• _Brief_
The pictures in the data below are to be omitted; all else must be duplicated exactly.

• _Input material_
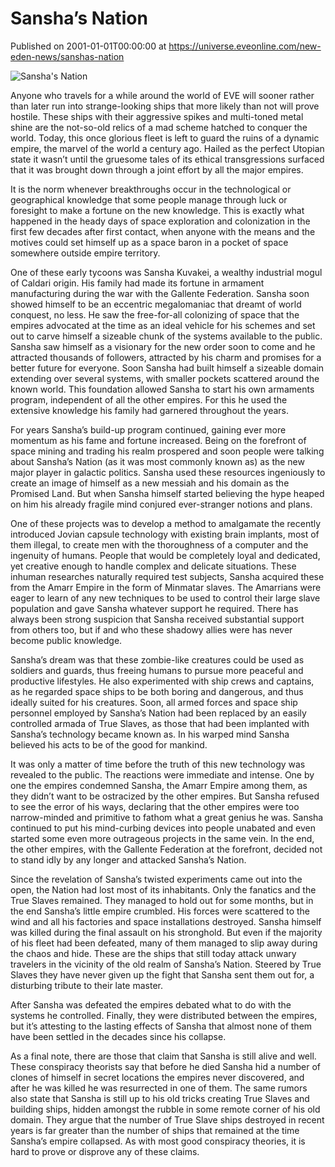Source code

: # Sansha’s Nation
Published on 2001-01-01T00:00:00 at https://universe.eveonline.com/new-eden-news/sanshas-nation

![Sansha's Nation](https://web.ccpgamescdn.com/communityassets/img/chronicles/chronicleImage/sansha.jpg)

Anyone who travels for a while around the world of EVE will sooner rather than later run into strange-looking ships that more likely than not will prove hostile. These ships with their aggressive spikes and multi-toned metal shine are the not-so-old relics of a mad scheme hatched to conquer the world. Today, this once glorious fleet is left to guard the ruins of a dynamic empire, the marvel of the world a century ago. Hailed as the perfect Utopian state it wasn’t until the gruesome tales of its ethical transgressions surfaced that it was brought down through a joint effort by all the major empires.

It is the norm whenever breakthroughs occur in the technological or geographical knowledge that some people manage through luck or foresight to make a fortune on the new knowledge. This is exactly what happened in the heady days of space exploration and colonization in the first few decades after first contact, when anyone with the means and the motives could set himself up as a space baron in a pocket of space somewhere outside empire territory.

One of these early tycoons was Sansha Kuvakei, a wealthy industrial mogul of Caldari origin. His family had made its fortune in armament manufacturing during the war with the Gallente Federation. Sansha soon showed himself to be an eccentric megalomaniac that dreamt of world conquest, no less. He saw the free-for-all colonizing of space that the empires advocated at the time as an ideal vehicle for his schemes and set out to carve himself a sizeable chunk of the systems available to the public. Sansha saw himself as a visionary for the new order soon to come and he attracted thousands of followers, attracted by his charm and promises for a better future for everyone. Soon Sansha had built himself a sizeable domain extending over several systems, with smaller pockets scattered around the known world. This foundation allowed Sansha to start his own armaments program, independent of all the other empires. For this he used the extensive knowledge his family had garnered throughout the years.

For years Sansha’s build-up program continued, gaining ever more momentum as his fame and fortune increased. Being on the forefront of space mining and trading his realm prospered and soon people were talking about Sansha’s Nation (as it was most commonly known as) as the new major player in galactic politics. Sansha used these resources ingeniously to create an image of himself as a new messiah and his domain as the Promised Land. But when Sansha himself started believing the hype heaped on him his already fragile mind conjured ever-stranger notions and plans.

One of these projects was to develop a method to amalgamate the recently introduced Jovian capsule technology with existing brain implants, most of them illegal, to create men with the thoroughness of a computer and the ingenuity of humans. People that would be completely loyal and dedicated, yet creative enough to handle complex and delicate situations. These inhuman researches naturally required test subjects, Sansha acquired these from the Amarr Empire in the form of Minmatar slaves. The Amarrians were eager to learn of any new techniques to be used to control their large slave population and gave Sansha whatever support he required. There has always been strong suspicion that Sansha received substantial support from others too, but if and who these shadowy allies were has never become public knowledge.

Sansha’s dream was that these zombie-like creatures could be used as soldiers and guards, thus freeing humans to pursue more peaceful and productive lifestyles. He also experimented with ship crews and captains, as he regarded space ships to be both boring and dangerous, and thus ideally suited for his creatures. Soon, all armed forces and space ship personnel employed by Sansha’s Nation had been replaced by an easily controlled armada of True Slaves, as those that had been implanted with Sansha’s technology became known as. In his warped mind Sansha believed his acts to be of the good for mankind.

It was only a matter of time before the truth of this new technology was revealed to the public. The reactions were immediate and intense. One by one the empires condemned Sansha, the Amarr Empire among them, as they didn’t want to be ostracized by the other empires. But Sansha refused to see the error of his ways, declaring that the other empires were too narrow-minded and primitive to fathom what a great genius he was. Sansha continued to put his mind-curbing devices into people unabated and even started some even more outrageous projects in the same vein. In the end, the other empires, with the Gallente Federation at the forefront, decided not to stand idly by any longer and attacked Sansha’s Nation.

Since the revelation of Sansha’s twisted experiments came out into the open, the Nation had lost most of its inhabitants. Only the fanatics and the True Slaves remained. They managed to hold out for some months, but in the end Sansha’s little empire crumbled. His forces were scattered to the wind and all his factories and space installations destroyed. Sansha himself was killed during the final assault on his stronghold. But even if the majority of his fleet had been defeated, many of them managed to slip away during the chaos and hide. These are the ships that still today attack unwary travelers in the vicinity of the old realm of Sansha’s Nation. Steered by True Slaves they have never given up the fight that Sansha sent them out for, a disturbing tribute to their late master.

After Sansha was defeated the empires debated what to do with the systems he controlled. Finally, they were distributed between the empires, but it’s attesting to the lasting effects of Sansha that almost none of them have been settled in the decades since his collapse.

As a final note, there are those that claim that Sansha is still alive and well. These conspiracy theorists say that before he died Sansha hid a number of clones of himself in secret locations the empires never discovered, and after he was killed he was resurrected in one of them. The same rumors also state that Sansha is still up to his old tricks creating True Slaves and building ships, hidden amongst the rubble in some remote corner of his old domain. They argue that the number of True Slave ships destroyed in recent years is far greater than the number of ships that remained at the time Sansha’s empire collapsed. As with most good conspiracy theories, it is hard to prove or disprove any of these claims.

• _Your solution_
Source code

: # Sansha’s Nation
Published on 2001-01-01T00:00:00 at https://universe.eveonline.com/new-eden-news/sanshas-nation

![Sansha's Nation](https://web.ccpgamescdn.com/communityassets/img/chronicles/chronicleImage/sansha.jpg)

Anyone who travels for a while around the world of EVE will sooner rather than later run into strange-looking ships that more likely than not will prove hostile. These ships with their aggressive spikes and multi-toned metal shine are the not-so-old relics of a mad scheme hatched to conquer the world. Today, this once glorious fleet is left to guard the ruins of a dynamic empire, the marvel of the world a century ago. Hailed as the perfect Utopian state it wasn’t until the gruesome tales of its ethical transgressions surfaced that it was brought down through a joint effort by all the major empires.

It is the norm whenever breakthroughs occur in the technological or geographical knowledge that some people manage through luck or foresight to make a fortune on the new knowledge. This is exactly what happened in the heady days of space exploration and colonization in the first few decades after first contact, when anyone with the means and the motives could set himself up as a space baron in a pocket of space somewhere outside empire territory.

One of these early tycoons was Sansha Kuvakei, a wealthy industrial mogul of Caldari origin. His family had made its fortune in armament manufacturing during the war with the Gallente Federation. Sansha soon showed himself to be an eccentric megalomaniac that dreamt of world conquest, no less. He saw the free-for-all colonizing of space that the empires advocated at the time as an ideal vehicle for his schemes and set out to carve himself a sizeable chunk of the systems available to the public. Sansha saw himself as a visionary for the new order soon to come and he attracted thousands of followers, attracted by his charm and promises for a better future for everyone. Soon Sansha had built himself a sizeable domain extending over several systems, with smaller pockets scattered around the known world. This foundation allowed Sansha to start his own armaments program, independent of all the other empires. For this he used the extensive knowledge his family had garnered throughout the years.

For years Sansha’s build-up program continued, gaining ever more momentum as his fame and fortune increased. Being on the forefront of space mining and trading his realm prospered and soon people were talking about Sansha’s Nation (as it was most commonly known as) as the new major player in galactic politics. Sansha used these resources ingeniously to create an image of himself as a new messiah and his domain as the Promised Land. But when Sansha himself started believing the hype heaped on him his already fragile mind conjured ever-stranger notions and plans.

One of these projects was to develop a method to amalgamate the recently introduced Jovian capsule technology with existing brain implants, most of them illegal, to create men with the thoroughness of a computer and the ingenuity of humans. People that would be completely loyal and dedicated, yet creative enough to handle complex and delicate situations. These inhuman researches naturally required test subjects, Sansha acquired these from the Amarr Empire in the form of Minmatar slaves. The Amarrians were eager to learn of any new techniques to be used to control their large slave population and gave Sansha whatever support he required. There has always been strong suspicion that Sansha received substantial support from others too, but if and who these shadowy allies were has never become public knowledge.

Sansha’s dream was that these zombie-like creatures could be used as soldiers and guards, thus freeing humans to pursue more peaceful and productive lifestyles. He also experimented with ship crews and captains, as he regarded space ships to be both boring and dangerous, and thus ideally suited for his creatures. Soon, all armed forces and space ship personnel employed by Sansha’s Nation had been replaced by an easily controlled armada of True Slaves, as those that had been implanted with Sansha’s technology became known as. In his warped mind Sansha believed his acts to be of the good for mankind.

It was only a matter of time before the truth of this new technology was revealed to the public. The reactions were immediate and intense. One by one the empires condemned Sansha, the Amarr Empire among them, as they didn’t want to be ostracized by the other empires. But Sansha refused to see the error of his ways, declaring that the other empires were too narrow-minded and primitive to fathom what a great genius he was. Sansha continued to put his mind-curbing devices into people unabated and even started some even more outrageous projects in the same vein. In the end, the other empires, with the Gallente Federation at the forefront, decided not to stand idly by any longer and attacked Sansha’s Nation.

Since the revelation of Sansha’s twisted experiments came out into the open, the Nation had lost most of its inhabitants. Only the fanatics and the True Slaves remained. They managed to hold out for some months, but in the end Sansha’s little empire crumbled. His forces were scattered to the wind and all his factories and space installations destroyed. Sansha himself was killed during the final assault on his stronghold. But even if the majority of his fleet had been defeated, many of them managed to slip away during the chaos and hide. These are the ships that still today attack unwary travelers in the vicinity of the old realm of Sansha’s Nation. Steered by True Slaves they have never given up the fight that Sansha sent them out for, a disturbing tribute to their late master.

After Sansha was defeated the empires debated what to do with the systems he controlled. Finally, they were distributed between the empires, but it’s attesting to the lasting effects of Sansha that almost none of them have been settled in the decades since his collapse.

As a final note, there are those that claim that Sansha is still alive and well. These conspiracy theorists say that before he died Sansha hid a number of clones of himself in secret locations the empires never discovered, and after he was killed he was resurrected in one of them. The same rumors also state that Sansha is still up to his old tricks creating True Slaves and building ships, hidden amongst the rubble in some remote corner of his old domain. They argue that the number of True Slave ships destroyed in recent years is far greater than the number of ships that remained at the time Sansha’s empire collapsed. As with most good conspiracy theories, it is hard to prove or disprove any of these claims.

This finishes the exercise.